Architecture Design of Nignx
Compared with the traditional process or thread-based model (Apache adopts this model), a separate process or thread is established for each connection when handling concurrent connections, and it is blocked during network or input/output operations. This will lead to a lot of memory and CPU consumption, because starting a separate process or thread requires preparing a new runtime environment, including allocation of heap and stack memory, and a new execution context. Of course, these will also lead to redundant CPU. overhead. Ultimately, there will be poor server performance due to excessive context switching.
In turn, Nginx's architectural design is modular, event-driven, asynchronous, single-threaded, and non-blocking.
Nginx uses multiplexing and event notification a lot. After Nginx starts, it will run in the background as a daemon in the system, including a master process and n(n>=1) worker processes. All processes are single-threaded (that is, there is only one main thread), and inter-process communication mainly uses shared memory.

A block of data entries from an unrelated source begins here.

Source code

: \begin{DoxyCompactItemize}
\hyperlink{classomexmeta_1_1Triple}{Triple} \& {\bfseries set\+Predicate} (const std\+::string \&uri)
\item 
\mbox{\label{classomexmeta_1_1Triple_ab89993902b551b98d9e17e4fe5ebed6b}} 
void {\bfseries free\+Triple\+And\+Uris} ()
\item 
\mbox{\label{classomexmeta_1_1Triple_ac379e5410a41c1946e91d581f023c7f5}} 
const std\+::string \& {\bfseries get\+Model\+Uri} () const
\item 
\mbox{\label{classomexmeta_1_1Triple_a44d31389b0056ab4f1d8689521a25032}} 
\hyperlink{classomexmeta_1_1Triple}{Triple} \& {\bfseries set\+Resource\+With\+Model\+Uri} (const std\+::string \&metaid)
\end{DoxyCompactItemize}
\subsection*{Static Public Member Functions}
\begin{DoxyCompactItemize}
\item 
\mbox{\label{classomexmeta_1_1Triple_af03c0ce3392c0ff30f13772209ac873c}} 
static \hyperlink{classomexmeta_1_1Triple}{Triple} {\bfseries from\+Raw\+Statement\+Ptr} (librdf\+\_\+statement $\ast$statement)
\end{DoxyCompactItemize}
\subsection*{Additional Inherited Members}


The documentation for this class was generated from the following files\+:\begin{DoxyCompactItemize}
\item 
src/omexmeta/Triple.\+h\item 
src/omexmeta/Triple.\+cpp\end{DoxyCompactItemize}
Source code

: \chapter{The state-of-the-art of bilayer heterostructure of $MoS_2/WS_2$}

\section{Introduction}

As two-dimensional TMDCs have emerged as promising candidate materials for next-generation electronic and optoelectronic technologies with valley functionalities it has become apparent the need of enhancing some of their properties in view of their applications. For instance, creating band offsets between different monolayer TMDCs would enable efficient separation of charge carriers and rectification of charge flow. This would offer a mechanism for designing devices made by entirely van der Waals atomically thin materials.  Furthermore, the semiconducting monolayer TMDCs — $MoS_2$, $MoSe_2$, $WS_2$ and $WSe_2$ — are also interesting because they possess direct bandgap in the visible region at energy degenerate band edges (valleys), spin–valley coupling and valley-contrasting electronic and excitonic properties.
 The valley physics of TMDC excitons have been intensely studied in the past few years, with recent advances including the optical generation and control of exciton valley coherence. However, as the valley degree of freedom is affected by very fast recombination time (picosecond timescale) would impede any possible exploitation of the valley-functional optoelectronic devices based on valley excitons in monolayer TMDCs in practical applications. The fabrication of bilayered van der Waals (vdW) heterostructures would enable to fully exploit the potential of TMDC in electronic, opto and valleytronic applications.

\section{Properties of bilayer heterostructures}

Among them, the master process is used to receive signals from the outside world, send signals to the worker process, and monitor the working status of the worker process. The worker process is the real processor of external requests, and each worker request competes independently and equally with requests from clients. Requests can only be processed in one worker process, and a worker process has only one main thread, so only one request can be processed at the same time. (The principle is very similar to Netty)
Nginx load balancing
Nginx load balancing mainly supports http and https on the seventh-layer application layer in the seven-layer network communication model.
Nginx performs load balancing in the form of a reverse proxy. Reverse Proxy means that the proxy server accepts connection requests on the Internet, then forwards the request to the server on the internal network, and returns the result obtained from the server to the client requesting connection on the Internet. At this time, the proxy server appears as a server to the outside world.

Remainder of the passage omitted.